Сутулый солдат, Федька Умойся Грязью, мрачно подавал из ковшика на руки, — Алексей фыркал в студеную воду, вздрагивал всей кожей. Утро было холодное, на прилегшей траве — сизый иней, под ботфортами похрустывала вязкая грязь. Дымы костров поднимались высоко между палатками. Непроспавшийся прапорщик Леопольдус Мирбах, в бараньем кожане, накинутом поверх галунного кафтана, кричал что-то двум солдатам, — они стояли, испуганно задрав головы.
— Пороть, пороть! — повторял он осипшим голосом. — Пфуй! Швинь! — Взял одного за лицо, сжав — пхнул. Поправляя на плече кожан, пошел к палатке Алексей. Давно небритое лицо надуто, глаза опухшие. — Горячий вод — нет… Кушать — нет… Это — не война… Правильный война — офицер доволен… Я не доволен… У вас паршивый зольдат…

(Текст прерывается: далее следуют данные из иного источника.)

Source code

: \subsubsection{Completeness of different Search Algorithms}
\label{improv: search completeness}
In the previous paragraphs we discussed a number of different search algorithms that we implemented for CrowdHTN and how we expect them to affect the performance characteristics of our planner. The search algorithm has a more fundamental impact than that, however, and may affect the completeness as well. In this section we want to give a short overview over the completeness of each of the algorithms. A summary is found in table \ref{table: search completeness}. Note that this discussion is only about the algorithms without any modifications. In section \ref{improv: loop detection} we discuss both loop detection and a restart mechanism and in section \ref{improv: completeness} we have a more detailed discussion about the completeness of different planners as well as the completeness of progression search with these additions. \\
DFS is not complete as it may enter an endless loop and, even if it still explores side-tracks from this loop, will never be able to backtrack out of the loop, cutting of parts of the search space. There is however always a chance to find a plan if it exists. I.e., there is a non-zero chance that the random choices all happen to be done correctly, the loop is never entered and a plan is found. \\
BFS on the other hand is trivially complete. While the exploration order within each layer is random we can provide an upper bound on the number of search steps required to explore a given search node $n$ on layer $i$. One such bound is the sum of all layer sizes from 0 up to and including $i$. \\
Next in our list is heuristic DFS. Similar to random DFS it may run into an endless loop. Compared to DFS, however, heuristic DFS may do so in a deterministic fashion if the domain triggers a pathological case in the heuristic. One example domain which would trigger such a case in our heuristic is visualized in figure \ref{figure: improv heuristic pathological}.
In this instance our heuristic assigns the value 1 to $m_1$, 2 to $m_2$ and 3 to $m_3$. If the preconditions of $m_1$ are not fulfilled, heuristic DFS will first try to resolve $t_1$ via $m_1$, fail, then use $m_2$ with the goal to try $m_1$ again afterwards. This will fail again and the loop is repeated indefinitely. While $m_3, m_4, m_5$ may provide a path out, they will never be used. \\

Алексей ничего не ответил, — зло тер щеки полотенцем. Крякнув, подставил Федьке спину в грязной сорочке: «Вали… — тот начал колотить ладошами. — Крепче…»
Из леса в это время выехала тяжелая повозка с парусиновым верхом на обручах. От шестерни разномастных лошадей валил пар. Позади — десяток всадников в плащах, залепленных грязью. Повозка, валясь на стороны по истоптанному жнивью, шагом направлялась к лагерю. Алексей схватил кафтан, — от торопливости не попадал в рукава, — подхватив шпагу, побежал к палаткам.
— Барабанщики, тревогу!
Повозка остановилась. Вылез Петр — в меховом картузе с наушниками. Путаясь звездчатыми шпорами, вылез Меньшиков в малиновом широком плаще на соболях. Всадники спешились. Петр, морщась, глядел на лагерь — засунул красные руки в карманы полушубка. В прозрачном воздухе запела труба, затрещали барабаны. Солдаты слезали с возов, выбегали из палаток, застегивались, накидывали портупеи. Строились в карею. Вдоль линии рысцою шли прапорщики, тыча тростями, ругаясь по-немецки. Алексей Бровкин, — левая рука на шпаге, в правой — шляпа, — остановился перед Петром. (Парика впопыхах не нашел.)